▶ _WORK TO COMPLETE_
What is needed here is an exact transcription of the entries that follow.

Source texts of formatted documents:
::::

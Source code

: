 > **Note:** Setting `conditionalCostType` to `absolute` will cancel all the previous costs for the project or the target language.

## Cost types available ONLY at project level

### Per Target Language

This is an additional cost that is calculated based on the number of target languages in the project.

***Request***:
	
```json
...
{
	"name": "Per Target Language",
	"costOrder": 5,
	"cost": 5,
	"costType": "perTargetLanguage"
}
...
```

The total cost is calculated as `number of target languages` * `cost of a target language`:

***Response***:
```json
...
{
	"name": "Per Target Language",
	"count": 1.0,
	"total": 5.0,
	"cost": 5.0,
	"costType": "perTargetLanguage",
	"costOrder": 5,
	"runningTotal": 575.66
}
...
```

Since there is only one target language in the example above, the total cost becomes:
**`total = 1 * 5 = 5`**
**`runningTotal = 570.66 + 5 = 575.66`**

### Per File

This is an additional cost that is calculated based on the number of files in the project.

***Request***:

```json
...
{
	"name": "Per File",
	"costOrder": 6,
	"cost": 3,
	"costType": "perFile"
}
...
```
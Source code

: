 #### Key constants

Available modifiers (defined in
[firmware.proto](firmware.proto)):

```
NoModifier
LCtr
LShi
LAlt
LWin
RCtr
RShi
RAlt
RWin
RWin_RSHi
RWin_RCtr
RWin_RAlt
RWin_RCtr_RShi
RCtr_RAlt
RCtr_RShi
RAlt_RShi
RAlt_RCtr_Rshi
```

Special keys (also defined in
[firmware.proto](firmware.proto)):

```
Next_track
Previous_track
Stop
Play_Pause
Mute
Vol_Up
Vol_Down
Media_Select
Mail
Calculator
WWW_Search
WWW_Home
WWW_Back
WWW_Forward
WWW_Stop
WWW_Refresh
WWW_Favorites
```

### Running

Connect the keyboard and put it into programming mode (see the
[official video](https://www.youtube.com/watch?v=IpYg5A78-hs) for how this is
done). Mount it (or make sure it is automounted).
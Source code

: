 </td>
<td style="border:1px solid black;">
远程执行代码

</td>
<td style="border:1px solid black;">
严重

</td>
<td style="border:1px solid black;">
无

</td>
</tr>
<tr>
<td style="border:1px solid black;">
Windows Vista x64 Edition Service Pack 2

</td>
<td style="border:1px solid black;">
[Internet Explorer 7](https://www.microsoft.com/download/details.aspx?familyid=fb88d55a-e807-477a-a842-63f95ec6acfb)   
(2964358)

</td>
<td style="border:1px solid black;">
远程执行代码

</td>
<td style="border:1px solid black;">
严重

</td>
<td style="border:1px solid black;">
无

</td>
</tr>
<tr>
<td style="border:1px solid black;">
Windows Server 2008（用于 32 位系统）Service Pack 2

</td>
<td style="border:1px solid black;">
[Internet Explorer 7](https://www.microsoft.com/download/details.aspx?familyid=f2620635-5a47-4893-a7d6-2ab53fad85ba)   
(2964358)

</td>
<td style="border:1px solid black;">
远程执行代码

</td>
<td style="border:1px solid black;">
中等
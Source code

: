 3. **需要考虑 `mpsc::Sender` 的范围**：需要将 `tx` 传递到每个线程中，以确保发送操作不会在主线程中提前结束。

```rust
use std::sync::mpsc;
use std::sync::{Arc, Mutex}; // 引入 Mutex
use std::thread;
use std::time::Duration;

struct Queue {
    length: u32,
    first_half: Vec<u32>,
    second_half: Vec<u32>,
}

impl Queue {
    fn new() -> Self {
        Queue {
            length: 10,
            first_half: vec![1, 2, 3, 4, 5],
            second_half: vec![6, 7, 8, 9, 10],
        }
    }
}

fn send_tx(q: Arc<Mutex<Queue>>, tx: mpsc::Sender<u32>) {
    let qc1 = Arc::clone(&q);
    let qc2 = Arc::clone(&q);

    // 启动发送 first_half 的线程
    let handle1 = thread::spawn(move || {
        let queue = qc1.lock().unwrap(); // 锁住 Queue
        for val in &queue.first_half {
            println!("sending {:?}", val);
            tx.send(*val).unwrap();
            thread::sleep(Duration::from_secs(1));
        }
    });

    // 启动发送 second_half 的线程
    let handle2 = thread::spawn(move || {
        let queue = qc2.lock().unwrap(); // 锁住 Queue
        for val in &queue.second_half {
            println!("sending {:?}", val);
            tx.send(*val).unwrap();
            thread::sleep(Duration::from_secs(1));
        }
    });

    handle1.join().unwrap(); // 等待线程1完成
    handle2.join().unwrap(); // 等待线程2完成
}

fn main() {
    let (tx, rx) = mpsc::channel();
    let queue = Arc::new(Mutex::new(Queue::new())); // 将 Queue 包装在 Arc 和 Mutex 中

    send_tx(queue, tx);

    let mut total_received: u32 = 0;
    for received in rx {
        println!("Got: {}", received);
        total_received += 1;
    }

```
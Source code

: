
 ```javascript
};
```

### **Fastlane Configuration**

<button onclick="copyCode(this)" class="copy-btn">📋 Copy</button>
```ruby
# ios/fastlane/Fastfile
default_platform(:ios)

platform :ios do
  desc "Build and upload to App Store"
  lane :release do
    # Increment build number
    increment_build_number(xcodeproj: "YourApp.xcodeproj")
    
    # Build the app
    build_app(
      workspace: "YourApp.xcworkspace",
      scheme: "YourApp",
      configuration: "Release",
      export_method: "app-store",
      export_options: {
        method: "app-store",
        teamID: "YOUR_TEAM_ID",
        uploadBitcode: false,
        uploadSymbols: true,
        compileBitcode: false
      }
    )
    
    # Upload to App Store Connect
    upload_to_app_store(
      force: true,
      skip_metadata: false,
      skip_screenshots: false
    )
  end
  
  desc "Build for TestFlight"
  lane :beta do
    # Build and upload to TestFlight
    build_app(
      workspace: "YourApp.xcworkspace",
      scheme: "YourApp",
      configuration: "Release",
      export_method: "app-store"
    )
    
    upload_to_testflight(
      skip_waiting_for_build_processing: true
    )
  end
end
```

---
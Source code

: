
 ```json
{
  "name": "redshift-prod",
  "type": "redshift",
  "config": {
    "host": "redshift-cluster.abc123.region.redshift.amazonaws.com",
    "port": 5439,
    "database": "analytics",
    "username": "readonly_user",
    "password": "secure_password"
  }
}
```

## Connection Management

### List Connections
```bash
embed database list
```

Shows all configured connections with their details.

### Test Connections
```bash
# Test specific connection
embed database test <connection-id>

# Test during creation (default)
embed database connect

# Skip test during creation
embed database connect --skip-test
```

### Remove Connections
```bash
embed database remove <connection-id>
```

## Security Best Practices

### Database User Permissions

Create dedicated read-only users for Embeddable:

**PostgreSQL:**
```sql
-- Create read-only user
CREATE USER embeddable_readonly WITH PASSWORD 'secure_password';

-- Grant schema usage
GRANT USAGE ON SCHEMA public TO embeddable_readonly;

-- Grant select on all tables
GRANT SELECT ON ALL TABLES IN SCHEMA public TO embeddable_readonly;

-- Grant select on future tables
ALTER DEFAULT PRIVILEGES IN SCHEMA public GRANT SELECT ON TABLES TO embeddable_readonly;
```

::::

▶ _RESPONSE TO THE TASK_
Source code

: > **Note:** Setting `conditionalCostType` to `absolute` will cancel all the previous costs for the project or the target language.

## Cost types available ONLY at project level

### Per Target Language

This is an additional cost that is calculated based on the number of target languages in the project.

***Request***:
	
```json
...
{
	"name": "Per Target Language",
	"costOrder": 5,
	"cost": 5,
	"costType": "perTargetLanguage"
}
...
```

The total cost is calculated as `number of target languages` * `cost of a target language`:

***Response***:
```json
...
{
	"name": "Per Target Language",
	"count": 1.0,
	"total": 5.0,
	"cost": 5.0,
	"costType": "perTargetLanguage",
	"costOrder": 5,
	"runningTotal": 575.66
}
...
```

Since there is only one target language in the example above, the total cost becomes:
**`total = 1 * 5 = 5`**
**`runningTotal = 570.66 + 5 = 575.66`**

### Per File

This is an additional cost that is calculated based on the number of files in the project.

***Request***:

```json
...
{
	"name": "Per File",
	"costOrder": 6,
	"cost": 3,
	"costType": "perFile"
}
...
```
Source code

: #### Key constants

Available modifiers (defined in
[firmware.proto](firmware.proto)):

```
NoModifier
LCtr
LShi
LAlt
LWin
RCtr
RShi
RAlt
RWin
RWin_RSHi
RWin_RCtr
RWin_RAlt
RWin_RCtr_RShi
RCtr_RAlt
RCtr_RShi
RAlt_RShi
RAlt_RCtr_Rshi
```

Special keys (also defined in
[firmware.proto](firmware.proto)):

```
Next_track
Previous_track
Stop
Play_Pause
Mute
Vol_Up
Vol_Down
Media_Select
Mail
Calculator
WWW_Search
WWW_Home
WWW_Back
WWW_Forward
WWW_Stop
WWW_Refresh
WWW_Favorites
```

### Running

Connect the keyboard and put it into programming mode (see the
[official video](https://www.youtube.com/watch?v=IpYg5A78-hs) for how this is
done). Mount it (or make sure it is automounted).
Source code

: </td>
<td style="border:1px solid black;">
远程执行代码

</td>
<td style="border:1px solid black;">
严重

</td>
<td style="border:1px solid black;">
无

</td>
</tr>
<tr>
<td style="border:1px solid black;">
Windows Vista x64 Edition Service Pack 2

</td>
<td style="border:1px solid black;">
[Internet Explorer 7](https://www.microsoft.com/download/details.aspx?familyid=fb88d55a-e807-477a-a842-63f95ec6acfb)   
(2964358)

</td>
<td style="border:1px solid black;">
远程执行代码

</td>
<td style="border:1px solid black;">
严重

</td>
<td style="border:1px solid black;">
无

</td>
</tr>
<tr>
<td style="border:1px solid black;">
Windows Server 2008（用于 32 位系统）Service Pack 2

</td>
<td style="border:1px solid black;">
[Internet Explorer 7](https://www.microsoft.com/download/details.aspx?familyid=f2620635-5a47-4893-a7d6-2ab53fad85ba)   
(2964358)

</td>
<td style="border:1px solid black;">
远程执行代码

</td>
<td style="border:1px solid black;">
中等
Source code

: 3. **需要考虑 `mpsc::Sender` 的范围**：需要将 `tx` 传递到每个线程中，以确保发送操作不会在主线程中提前结束。

```rust
use std::sync::mpsc;
use std::sync::{Arc, Mutex}; // 引入 Mutex
use std::thread;
use std::time::Duration;

struct Queue {
    length: u32,
    first_half: Vec<u32>,
    second_half: Vec<u32>,
}

impl Queue {
    fn new() -> Self {
        Queue {
            length: 10,
            first_half: vec![1, 2, 3, 4, 5],
            second_half: vec![6, 7, 8, 9, 10],
        }
    }
}

fn send_tx(q: Arc<Mutex<Queue>>, tx: mpsc::Sender<u32>) {
    let qc1 = Arc::clone(&q);
    let qc2 = Arc::clone(&q);

    // 启动发送 first_half 的线程
    let handle1 = thread::spawn(move || {
        let queue = qc1.lock().unwrap(); // 锁住 Queue
        for val in &queue.first_half {
            println!("sending {:?}", val);
            tx.send(*val).unwrap();
            thread::sleep(Duration::from_secs(1));
        }
    });

    // 启动发送 second_half 的线程
    let handle2 = thread::spawn(move || {
        let queue = qc2.lock().unwrap(); // 锁住 Queue
        for val in &queue.second_half {
            println!("sending {:?}", val);
            tx.send(*val).unwrap();
            thread::sleep(Duration::from_secs(1));
        }
    });

    handle1.join().unwrap(); // 等待线程1完成
    handle2.join().unwrap(); // 等待线程2完成
}

fn main() {
    let (tx, rx) = mpsc::channel();
    let queue = Arc::new(Mutex::new(Queue::new())); // 将 Queue 包装在 Arc 和 Mutex 中

    send_tx(queue, tx);

    let mut total_received: u32 = 0;
    for received in rx {
        println!("Got: {}", received);
        total_received += 1;
    }

```
Source code

:
 ```javascript
};
```

### **Fastlane Configuration**

<button onclick="copyCode(this)" class="copy-btn">📋 Copy</button>
```ruby
# ios/fastlane/Fastfile
default_platform(:ios)

platform :ios do
  desc "Build and upload to App Store"
  lane :release do
    # Increment build number
    increment_build_number(xcodeproj: "YourApp.xcodeproj")
    
    # Build the app
    build_app(
      workspace: "YourApp.xcworkspace",
      scheme: "YourApp",
      configuration: "Release",
      export_method: "app-store",
      export_options: {
        method: "app-store",
        teamID: "YOUR_TEAM_ID",
        uploadBitcode: false,
        uploadSymbols: true,
        compileBitcode: false
      }
    )
    
    # Upload to App Store Connect
    upload_to_app_store(
      force: true,
      skip_metadata: false,
      skip_screenshots: false
    )
  end
  
  desc "Build for TestFlight"
  lane :beta do
    # Build and upload to TestFlight
    build_app(
      workspace: "YourApp.xcworkspace",
      scheme: "YourApp",
      configuration: "Release",
      export_method: "app-store"
    )
    
    upload_to_testflight(
      skip_waiting_for_build_processing: true
    )
  end
end
```

---
Source code

:
 ```json
{
  "name": "redshift-prod",
  "type": "redshift",
  "config": {
    "host": "redshift-cluster.abc123.region.redshift.amazonaws.com",
    "port": 5439,
    "database": "analytics",
    "username": "readonly_user",
    "password": "secure_password"
  }
}
```

## Connection Management

### List Connections
```bash
embed database list
```

Shows all configured connections with their details.

### Test Connections
```bash
# Test specific connection
embed database test <connection-id>

# Test during creation (default)
embed database connect

# Skip test during creation
embed database connect --skip-test
```

### Remove Connections
```bash
embed database remove <connection-id>
```

## Security Best Practices

### Database User Permissions

Create dedicated read-only users for Embeddable:

**PostgreSQL:**
```sql
-- Create read-only user
CREATE USER embeddable_readonly WITH PASSWORD 'secure_password';

-- Grant schema usage
GRANT USAGE ON SCHEMA public TO embeddable_readonly;

-- Grant select on all tables
GRANT SELECT ON ALL TABLES IN SCHEMA public TO embeddable_readonly;

-- Grant select on future tables
ALTER DEFAULT PRIVILEGES IN SCHEMA public GRANT SELECT ON TABLES TO embeddable_readonly;
```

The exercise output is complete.